Let’s begin with a simple example, again guaranteeing a minimum number of species for a fixed time interval.

```
#simulate tree with at least 50 tips
x <- 1
while(x<50){phy <- pbtree(b=0.7, d=0, t=12); x <- Ntip(phy)}
#ltt() function provides gamma-estimate
div <- ltt(phy)
```

`div$gamma #gamma estimate`

`## [1] 0.3226966`

`div$p #2-tailed p-value`

`## [1] 0.746925`

Given that extinction is set to zero, one would expect a gamma of zero, as well. Is that the case? Well, we are dealing with a stochastic process so we should probably repeat this a few times.

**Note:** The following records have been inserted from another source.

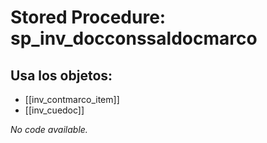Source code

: # Stored Procedure: sp_inv_docconssaldocmarco

## Usa los objetos:
- [[inv_contmarco_item]]
- [[inv_cuedoc]]

*No code available.*
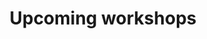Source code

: ---
title: Upcoming workshops
layout: workshops
data_source: https://feeds.carpentries.org/all_upcoming_workshops.json
---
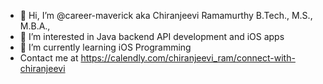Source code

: - 👋 Hi, I’m @career-maverick aka Chiranjeevi Ramamurthy B.Tech., M.S., M.B.A.,
- 👀 I’m interested in Java backend API development and iOS apps
- 🌱 I’m currently learning iOS Programming
- Contact me at https://calendly.com/chiranjeevi_ram/connect-with-chiranjeevi
<!---
career-maverick/career-maverick is a ✨ special ✨ repository because its `README.md` (this file) appears on your GitHub profile.
You can click the Preview link to take a look at your changes.
--->

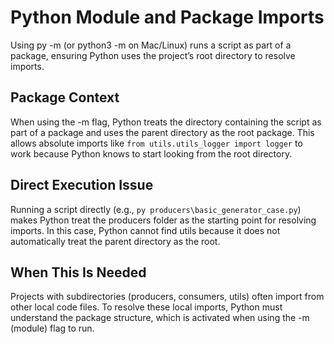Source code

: # Python Module and Package Imports

Using py -m (or python3 -m on Mac/Linux) runs a script as part of a package, 
ensuring Python uses the project’s root directory to resolve imports.

## Package Context

When using the -m flag, Python treats the directory containing the script 
as part of a package and uses the parent directory as the root package. 
This allows absolute imports like `from utils.utils_logger import logger` 
to work because Python knows to start looking from the root directory.

## Direct Execution Issue

Running a script directly (e.g., `py producers\basic_generator_case.py`) 
makes Python treat the producers folder as the starting point for resolving imports. 
In this case, Python cannot find utils because it does not automatically 
treat the parent directory as the root.

## When This Is Needed

Projects with subdirectories (producers, consumers, utils) often 
import from other local code files.
To resolve these local imports, Python must understand the package structure, 
which is activated when using the -m (module) flag to run. 
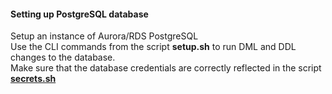 #### Setting up PostgreSQL database
Setup an instance of Aurora/RDS PostgreSQL </br>
Use the CLI commands from the script **setup.sh** to run DML and DDL changes to the database. </br>
Make sure that the database credentials are correctly reflected in the script **[secrets.sh](https://github.com/aws-samples/aws-vpc-lattice-demos/blob/master/secrets.sh)**


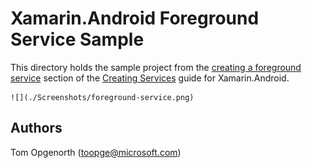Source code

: 
# Xamarin.Android Foreground Service Sample

This directory holds the sample project from the [creating a foreground service](https://developer.xamarin.com/guides/android/application_fundamentals/services/creating-a-service/bound-services/) section of the [Creating Services](https://developer.xamarin.com/guides/android/application_fundamentals/services/) guide for Xamarin.Android.

    ![](./Screenshots/foreground-service.png)

## Authors

Tom Opgenorth (toopge@microsoft.com)
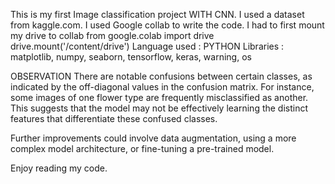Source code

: This is my first Image classification project WITH CNN.
I used a dataset from kaggle.com.
I used Google collab to write the code. I had to first mount my drive to collab
    from google.colab import drive
    drive.mount('/content/drive')
Language used : PYTHON
Libraries : matplotlib, numpy, seaborn, tensorflow, keras, warning, os

OBSERVATION
There are notable confusions between certain classes, as indicated by the off-diagonal values in the confusion matrix. For instance, some images of one flower type are frequently misclassified as another. This suggests that the model may not be effectively learning the distinct features that differentiate these confused classes.

Further improvements could involve data augmentation, using a more complex model architecture, or fine-tuning a pre-trained model.

Enjoy reading my code.
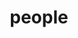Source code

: ---
layout: profiles
permalink: /people/
title: people
description: current lab members
# nav: true
nav_order: 2

# copy block to add more people
profiles:
  - align: right # can align left too
    image: DiegoCalderon.jpg
    content: lab_members/about_diego.md
    image_circular: false # crops the image to make it circular
    more_info: >
      <p>Email: diego.calderon[at]ucsf.edu</p>
  - align: right
    image: chetanaditya.jpg
    content: lab_members/about_chetan-aditya.md
    image_circular: false
  - align: right
    image: kinaatkinyamaguchi.jpg
    content: lab_members/about_kina-atkin-yamaguchi.md
    image_circular: false
  - align: right
    image: madelinechertkow.jpg
    content: lab_members/about_madeline-chertkow.md
    image_circular: false
  - align: right
    image: benjaminlu.jpg
    content: lab_members/about_benjamin-lu.md
    image_circular: false
  - align: right
    image: peterlu.jpg
    content: lab_members/about_peter-lu.md
    image_circular: false
  - align: right
    image: liasorrell.jpg
    content: lab_members/about_lia-sorrell.md
    image_circular: false
  - align: right
    image: Recruit.jpg
    content: lab_members/about_recruit.md
    image_circular: false
---
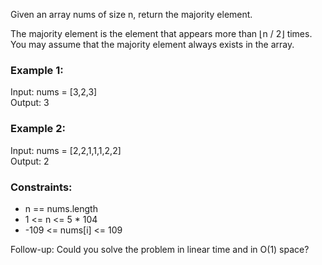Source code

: Given an array nums of size n, return the majority element.

The majority element is the element that appears more than ⌊n / 2⌋ times. You may assume that the majority element always exists in the array.

### Example 1:

Input: nums = [3,2,3]  
Output: 3  

### Example 2:

Input: nums = [2,2,1,1,1,2,2]  
Output: 2  

### Constraints:

- n == nums.length
- 1 <= n <= 5 * 104
- -109 <= nums[i] <= 109


Follow-up: Could you solve the problem in linear time and in O(1) space?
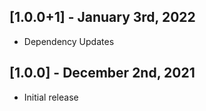 ## [1.0.0+1] - January 3rd, 2022

* Dependency Updates


## [1.0.0] - December 2nd, 2021

* Initial release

*Write a script that calculates the gamma statistic for
100 simulated trees (b: fixed at a value of choice, d: fixed at
zero), and summarize the gamma statistic as a histogram (or
boxplot). PLease also plot the p-values of these gamma estimates.*

After that, let’s look at simulated trees that have some extinction. How does that affect estimates of gamma? Let’s simulate a tree with extinction, drop all extinct tips and compare parameter estimates. Similar to above, we want to keep a fixed timestop butn have a minimum number of tips in the simulated tree.

```
#simulate tree with at least 100 tips, drop extinct lineages
x <- 1
while(x<100){phy.all <- pbtree(b=0.8, d=0.5, t=12); x <- Ntip(phy.all)}
phy.extant <- drop.tip(phy.all, getExtinct(phy.all))
#define plotting area
par(mfrow=c(2,2), mar=c(4,5,1,5))
#plot for illustrative purposes
plot(phy.all, show.tip.label=FALSE)
plot(phy.extant, show.tip.label=FALSE)
div.all <- ltt(phy.all, plot=TRUE, col="blue")
div.extant <- ltt(phy.extant, plot=TRUE, col="blue")
```

```
#extract gamma estimates for tree with all lineages
div.all$gamma
```

`## [1] -1.494359`

`div.all$p`

`## [1] 0.1350818`

```
#extract gamma estimates for tree with only extant lineages
div.extant$gamma
```

`## [1] 2.434159`

`div.extant$p`

`## [1] 0.01492644`

*What do these results tell you? Shouldn’t we better loop
this over a set of trees? Yes, we should. You don’t need to plot
the trees or LTTs, we are just interested in the gamma estimates.*

Alright, after all these simulations (and a better understanding of the potential pitfalls we may be encountering), I think it’s time to deal with some real data. I will provide you with a variety of different phylogenies. Pick one, generate a LTT plot, calculate net diversification rate, extinction fraction, and gamma statistic. Let’s do this as a homework assignment.